ACTION: Final rule; request for comments.
––––––––––––––––––––––––––––––––––
SUMMARY: We are adopting a new airworthiness directive (AD) for the products listed above. This AD requires repetitive testing for correct functioning of the engine indication and crew alerting system (EICAS) to ensure that it receives both the LOW FUEL and FUEL CONFIG discrete signals from the fuel quantity processor unit, and alerts the flightcrew of a low fuel situation, and if the test fails, troubleshooting to find wire faults and damaged equipment, and corrective actions if necessary. This AD was prompted by a report that the EICAS failed to alert the flightcrew of an improper fuel system configuration during flight. Later in that flight, the EICAS failed to alert the flightcrew that the fuel in the left- and right-hand main tanks was depleted below the minimum of 2,200 pounds. We are issuing this AD to detect and correct a single latent failure of the FUEL CONFIG discrete signal, which disables both the FUEL CONFIG and LOW FUEL messages. Such failure, combined with a flightcrew error in configuring the fuel system, could lead to depletion of the fuel in the main tanks and possible flame out of both engines. A dual engine flame out could result in inaccessibility of the remaining fuel in the center tank due to loss of electrical power to the pumps, consequent unrecoverable dual engine shutdown, and forced landing of the airplane.

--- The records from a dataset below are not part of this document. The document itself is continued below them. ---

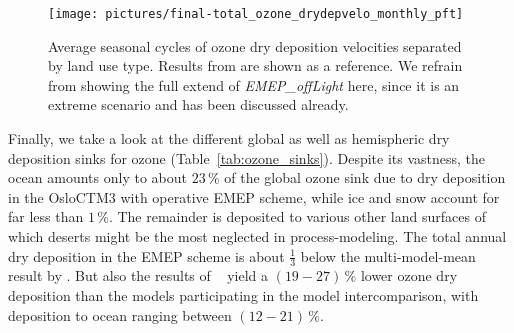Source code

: \documentclass[gmd, manuscript]{copernicus}
\begin{document}
%
\begin{figure*}[t]
  \texttt{[image: pictures/final-total\_ozone\_drydepvelo\_monthly\_pft]}
  \caption{Average seasonal cycles of ozone dry deposition velocities separated by land use type. Results from \citep{ACP:Hardacre2015} are shown as a reference. We refrain from showing the full extend of \emph{EMEP\_offLight} here, since it is an extreme scenario and has been discussed already.}
  \label{fig:mmm_drydep_season_pft}
\end{figure*}
%

Finally, we take a look at the different global as well as hemispheric dry deposition sinks for ozone (Table~\ref{tab:ozone_sinks}). Despite its vastness, the ocean amounts only to about $23\,\unit{\%}$ of the global ozone sink due to dry deposition in the OsloCTM3 with operative EMEP scheme, while ice and snow account for far less than $1\,\unit{\%}$. The remainder is deposited to various other land surfaces of which deserts might be the most neglected in process-modeling. The total annual dry deposition in the EMEP scheme is about $\frac{1}{3}$ below the multi-model-mean result by \citet{ACP:Hardacre2015}. But also the results of ~\citet{ACP:Luhar2017} yield a $(19-27)\,\unit{\%}$ lower ozone dry deposition than the models participating in the model intercomparison, with deposition to ocean ranging between $(12-21)\,\unit{\%}$.
%
\end{document}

DATES: This AD is effective November 22, 2010.

Great so what have you both proved? that every aircraft built by man has faults?

If we never had any ADD's i would be worried, as it would show we are not finding faults and learning from them!!!

:ugh:

Never heard of them.

Point would seem to be in the title. It's not so long ago that a Virgin Atlantic A340-600 diverted into the Netherlands with two engines fuel starved due to a software error:

When you have similar happenstance on EROPS twins it's no wonder AF has twins disappearing in Mid-Atlantic (unrelated to engines or not).

Monday, April 4, 2005
Thrice Almighty - The Virtues of Triple Redundancy
The fuelish confusion that happens when suddenly no one is driving the digital data-bus

A master computer may not be able to provide command or warning signals, prompting the UK Air Accidents Investigation Branch (AAIB) to urge a fix.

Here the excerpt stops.